**What you are asked to do**: Return each line of the records below in which the string "solving" turns up.

[Saved entries]

★ ★ ★ ★

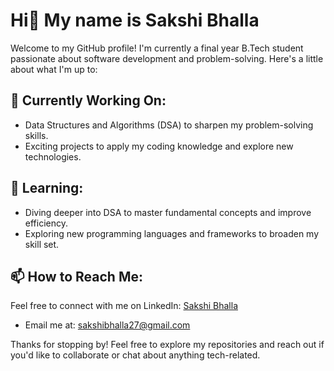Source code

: # Hi👋 My name is Sakshi Bhalla

Welcome to my GitHub profile! I'm currently a final year B.Tech student passionate about software development and problem-solving. Here's a little about what I'm up to:

## 🔭 Currently Working On:
- Data Structures and Algorithms (DSA) to sharpen my problem-solving skills.
- Exciting projects to apply my coding knowledge and explore new technologies.

## 🌱 Learning:
- Diving deeper into DSA to master fundamental concepts and improve efficiency.
- Exploring new programming languages and frameworks to broaden my skill set.

## 📫 How to Reach Me:
Feel free to connect with me on LinkedIn: [Sakshi Bhalla](https://www.linkedin.com/in/sakshibhalla77/)
- Email me at: sakshibhalla27@gmail.com

Thanks for stopping by! Feel free to explore my repositories and reach out if you'd like to collaborate or chat about anything tech-related.


<!--
**SakshiBhalla77/SakshiBhalla77** is a ✨ _special_ ✨ repository because its `README.md` (this file) appears on your GitHub profile.

Here are some ideas to get you started:

- 🔭 I’m currently working on ...
- 🌱 I’m currently learning ...
- 👯 I’m looking to collaborate on ...
- 🤔 I’m looking for help with ...
- 💬 Ask me about ...
- 📫 How to reach me: ...
- 😄 Pronouns: ...
- ⚡ Fun fact: ...
-->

★ ★ ★ ★

**Reply to the exercise**:
Welcome to my GitHub profile! I'm currently a final year B.Tech student passionate about software development and problem-solving. Here's a little about what I'm up to:
- Data Structures and Algorithms (DSA) to sharpen my problem-solving skills.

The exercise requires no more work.